Why I decided to become an electrical engineer: In high school, one of my math teachers told me that she thought I would be good at engineering. She was also the math coach for our program that is equivalent to the “Battle of the Brains” competition in the Richmond area. Also, when I wasn’t working on the tobacco farm with my family and grandfather, I would work with my other grandfather doing electrical and plumbing work. The combined experiences helped me to decide to become an electrical engineer.

Why I find it interesting: I like the challenge of solving complex problems.

Principles I always follow when I give advice: I am always clear that my advice is a point of view. You may not agree with all of it and some of it may not work for you.
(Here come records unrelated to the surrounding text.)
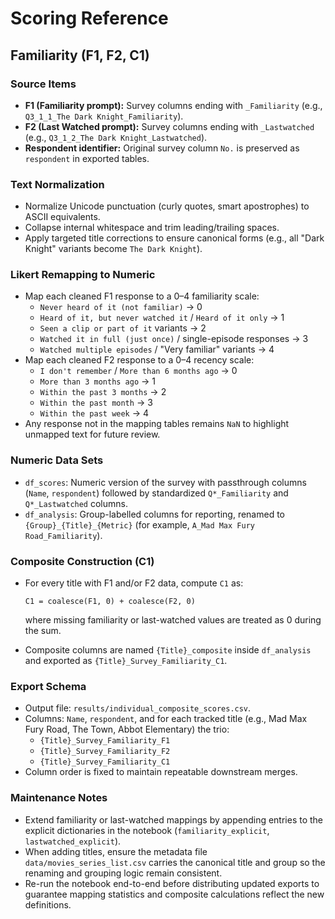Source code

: # Scoring Reference

## Familiarity (F1, F2, C1)

### Source Items
- **F1 (Familiarity prompt):** Survey columns ending with `_Familiarity` (e.g., `Q3_1_1_The Dark Knight_Familiarity`).
- **F2 (Last Watched prompt):** Survey columns ending with `_Lastwatched` (e.g., `Q3_1_2_The Dark Knight_Lastwatched`).
- **Respondent identifier:** Original survey column `No.` is preserved as `respondent` in exported tables.

### Text Normalization
- Normalize Unicode punctuation (curly quotes, smart apostrophes) to ASCII equivalents.
- Collapse internal whitespace and trim leading/trailing spaces.
- Apply targeted title corrections to ensure canonical forms (e.g., all "Dark Knight" variants become `The Dark Knight`).

### Likert Remapping to Numeric
- Map each cleaned F1 response to a 0–4 familiarity scale:
  - `Never heard of it (not familiar)` → 0
  - `Heard of it, but never watched it` / `Heard of it only` → 1
  - `Seen a clip or part of it` variants → 2
  - `Watched it in full (just once)` / single-episode responses → 3
  - `Watched multiple episodes` / "Very familiar" variants → 4
- Map each cleaned F2 response to a 0–4 recency scale:
  - `I don't remember` / `More than 6 months ago` → 0
  - `More than 3 months ago` → 1
  - `Within the past 3 months` → 2
  - `Within the past month` → 3
  - `Within the past week` → 4
- Any response not in the mapping tables remains `NaN` to highlight unmapped text for future review.

### Numeric Data Sets
- `df_scores`: Numeric version of the survey with passthrough columns (`Name`, `respondent`) followed by standardized `Q*_Familiarity` and `Q*_Lastwatched` columns.
- `df_analysis`: Group-labelled columns for reporting, renamed to `{Group}_{Title}_{Metric}` (for example, `A_Mad Max Fury Road_Familiarity`).

### Composite Construction (C1)
- For every title with F1 and/or F2 data, compute `C1` as:

  ```text
  C1 = coalesce(F1, 0) + coalesce(F2, 0)
  ```

  where missing familiarity or last-watched values are treated as 0 during the sum.
- Composite columns are named `{Title}_composite` inside `df_analysis` and exported as `{Title}_Survey_Familiarity_C1`.

### Export Schema
- Output file: `results/individual_composite_scores.csv`.
- Columns: `Name`, `respondent`, and for each tracked title (e.g., Mad Max Fury Road, The Town, Abbot Elementary) the trio:
  - `{Title}_Survey_Familiarity_F1`
  - `{Title}_Survey_Familiarity_F2`
  - `{Title}_Survey_Familiarity_C1`
- Column order is fixed to maintain repeatable downstream merges.

### Maintenance Notes
- Extend familiarity or last-watched mappings by appending entries to the explicit dictionaries in the notebook (`familiarity_explicit`, `lastwatched_explicit`).
- When adding titles, ensure the metadata file `data/movies_series_list.csv` carries the canonical title and group so the renaming and grouping logic remain consistent.
- Re-run the notebook end-to-end before distributing updated exports to guarantee mapping statistics and composite calculations reflect the new definitions.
But it is wise to take input from people, figure out how it may work for you and use it to create your own style.

Management style: Humble yet competitive. Servant leadership — work to make the organization successful.

First engineering position: Virginia Power in Fairfax.
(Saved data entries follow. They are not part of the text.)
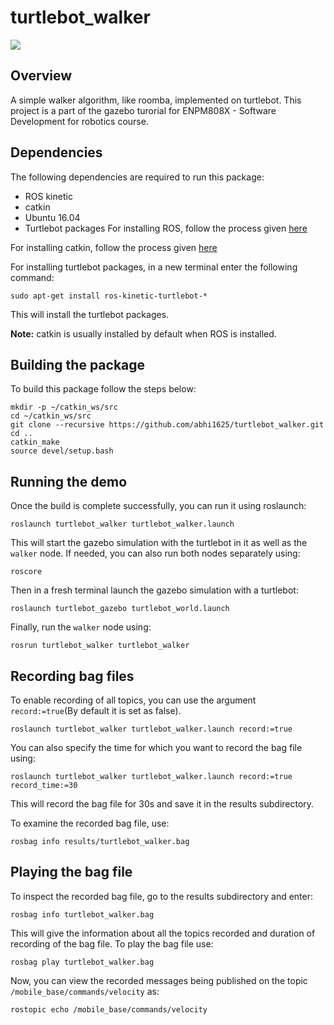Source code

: # turtlebot_walker
<a href='https://github.com/abhi1625/turtlebot_walker/blob/master/LICENSE'><img src='https://img.shields.io/badge/License-MIT-brightgreen.svg'/></a>

## Overview
A simple walker algorithm, like roomba, implemented on turtlebot. This project is a part of the gazebo turorial for ENPM808X - Software Development for robotics course.

## Dependencies
The following dependencies are required to run this package:

- ROS kinetic
- catkin
- Ubuntu 16.04
- Turtlebot packages
For installing ROS, follow the process given [here](http://wiki.ros.org/kinetic/Installation)

For installing catkin, follow the process given [here](http://wiki.ros.org/catkin#Installing_catkin)

For installing turtlebot packages, in a new terminal enter the following command:
```
sudo apt-get install ros-kinetic-turtlebot-*
```
This will install the turtlebot packages. 

**Note:** catkin is usually installed by default when ROS is installed.

## Building the package
To build this package follow the steps below:
```
mkdir -p ~/catkin_ws/src
cd ~/catkin_ws/src
git clone --recursive https://github.com/abhi1625/turtlebot_walker.git
cd ..
catkin_make
source devel/setup.bash
```
## Running the demo
Once the build is complete successfully, you can run it using roslaunch:
```
roslaunch turtlebot_walker turtlebot_walker.launch
```
This will start the gazebo simulation with the turtlebot in it as well as the `walker` node. If needed, you can also run both nodes separately using:
```
roscore
```
Then in a fresh terminal launch the gazebo simulation with a turtlebot:
```
roslaunch turtlebot_gazebo turtlebot_world.launch
```
Finally, run the `walker` node using:
```
rosrun turtlebot_walker turtlebot_walker
```
## Recording bag files
To enable recording of all topics, you can use the argument `record:=true`(By default it is set as false).
```
roslaunch turtlebot_walker turtlebot_walker.launch record:=true
```
You can also specify the time for which you want to record the bag file using:
```
roslaunch turtlebot_walker turtlebot_walker.launch record:=true record_time:=30
```
This will record the bag file for 30s and save it in the results subdirectory.

To examine the recorded bag file, use:
```
rosbag info results/turtlebot_walker.bag
```
## Playing the bag file
To inspect the recorded bag file, go to the results subdirectory and enter:
```
rosbag info turtlebot_walker.bag
```
This will give the information about all the topics recorded and duration of recording of the bag file. To play the bag file use:
```
rosbag play turtlebot_walker.bag
```
Now, you can view the recorded messages being published on the topic `/mobile_base/commands/velocity` as:
```
rostopic echo /mobile_base/commands/velocity
```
What I remember most about it: Even though I had a degree, there was a lot that I needed to learn. Working for a public utility, you can clearly see the impact of your work.

Advice to aspiring engineering students: Don’t give up. It gets tough sometimes, but don’t be afraid to ask for and seek help. None of us can do it alone.
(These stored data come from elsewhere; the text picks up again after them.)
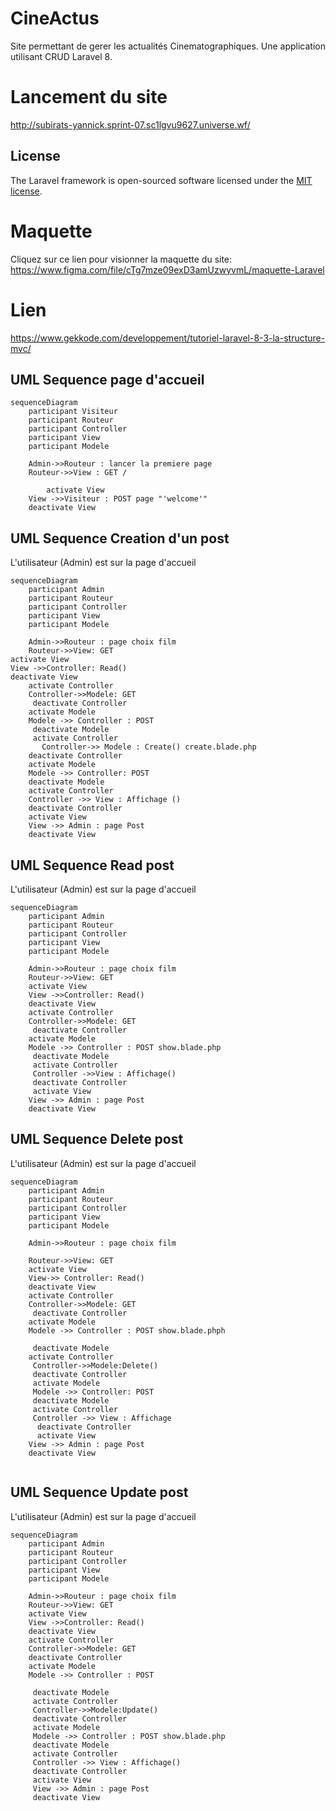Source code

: # CineActus

Site permettant de gerer les actualités Cinematographiques.
Une application utilisant CRUD Laravel 8.

# Lancement du site

http://subirats-yannick.sprint-07.sc1lgvu9627.universe.wf/

## License

The Laravel framework is open-sourced software licensed under the [MIT license](https://opensource.org/licenses/MIT).

# Maquette

Cliquez sur ce lien pour visionner la maquette du site: https://www.figma.com/file/cTg7mze09exD3amUzwyvmL/maquette-Laravel

# Lien

https://www.gekkode.com/developpement/tutoriel-laravel-8-3-la-structure-mvc/

## UML Sequence page d'accueil

```mermaid
sequenceDiagram
    participant Visiteur
    participant Routeur
    participant Controller
    participant View
    participant Modele

    Admin->>Routeur : lancer la premiere page
    Routeur->>View : GET /

        activate View
    View ->>Visiteur : POST page "'welcome'"
    deactivate View

```

## UML Sequence Creation d'un post

L'utilisateur (Admin) est sur la page d'accueil

```mermaid
sequenceDiagram
    participant Admin
    participant Routeur
    participant Controller
    participant View
    participant Modele

    Admin->>Routeur : page choix film
    Routeur->>View: GET
activate View
View ->>Controller: Read()
deactivate View
    activate Controller
    Controller->>Modele: GET
     deactivate Controller
    activate Modele
    Modele ->> Controller : POST
     deactivate Modele
     activate Controller
       Controller->> Modele : Create() create.blade.php
    deactivate Controller
    activate Modele
    Modele ->> Controller: POST
    deactivate Modele
    activate Controller
    Controller ->> View : Affichage ()
    deactivate Controller
    activate View
    View ->> Admin : page Post
    deactivate View
```

## UML Sequence Read post

L'utilisateur (Admin) est sur la page d'accueil

```mermaid
sequenceDiagram
    participant Admin
    participant Routeur
    participant Controller
    participant View
    participant Modele

    Admin->>Routeur : page choix film
    Routeur->>View: GET
    activate View
    View ->>Controller: Read()
    deactivate View
    activate Controller
    Controller->>Modele: GET
     deactivate Controller
    activate Modele
    Modele ->> Controller : POST show.blade.php
     deactivate Modele
     activate Controller
     Controller ->>View : Affichage()
     deactivate Controller
     activate View
    View ->> Admin : page Post
    deactivate View

```

## UML Sequence Delete post

L'utilisateur (Admin) est sur la page d'accueil

```mermaid
sequenceDiagram
    participant Admin
    participant Routeur
    participant Controller
    participant View
    participant Modele

    Admin->>Routeur : page choix film

    Routeur->>View: GET
    activate View
    View->> Controller: Read()
    deactivate View
    activate Controller
    Controller->>Modele: GET
     deactivate Controller
    activate Modele
    Modele ->> Controller : POST show.blade.phph

     deactivate Modele
    activate Controller
     Controller->>Modele:Delete()
     deactivate Controller
     activate Modele
     Modele ->> Controller: POST
     deactivate Modele
     activate Controller
     Controller ->> View : Affichage
      deactivate Controller
      activate View
    View ->> Admin : page Post
    deactivate View


```

## UML Sequence Update post

L'utilisateur (Admin) est sur la page d'accueil

```mermaid
sequenceDiagram
    participant Admin
    participant Routeur
    participant Controller
    participant View
    participant Modele

    Admin->>Routeur : page choix film
    Routeur->>View: GET
    activate View
    View ->>Controller: Read()
    deactivate View
    activate Controller
    Controller->>Modele: GET
    deactivate Controller
    activate Modele
    Modele ->> Controller : POST

     deactivate Modele
     activate Controller
     Controller->>Modele:Update()
     deactivate Controller
     activate Modele
     Modele ->> Controller : POST show.blade.php
     deactivate Modele
     activate Controller
     Controller ->> View : Affichage()
     deactivate Controller
     activate View
     View ->> Admin : page Post
     deactivate View


```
How I start the day: On good days, with exercise before I go to work and thinking about what are the most important things for me to get done today. Of course, that can change during the day, but at least I start with a plan.

How I unwind: Time with family and friends.

I place top value on: Faith and family.

Best late-night snack: Grapes and cheese when I am behaving, but my nemesis is potato chips.

What makes me tick: I never want to let people down.

Hobbies: Sports and hunting.

Prized possession: My family.

The one thing I can’t stand: Selfishness.

Three words that best describe me: Quiet, humble, driven.

Person who influenced me the most: My mother.

The best thing my parents ever taught me: To be appreciative and respectful.

If I had more time, I would: Read more.

What I’m reading now: “It’s Your Ship: Management Techniques from the Best Damn Ship in the Navy” by Capt. D. Michael Abrashoff.

My next goal: Family goal — get my eldest son into college.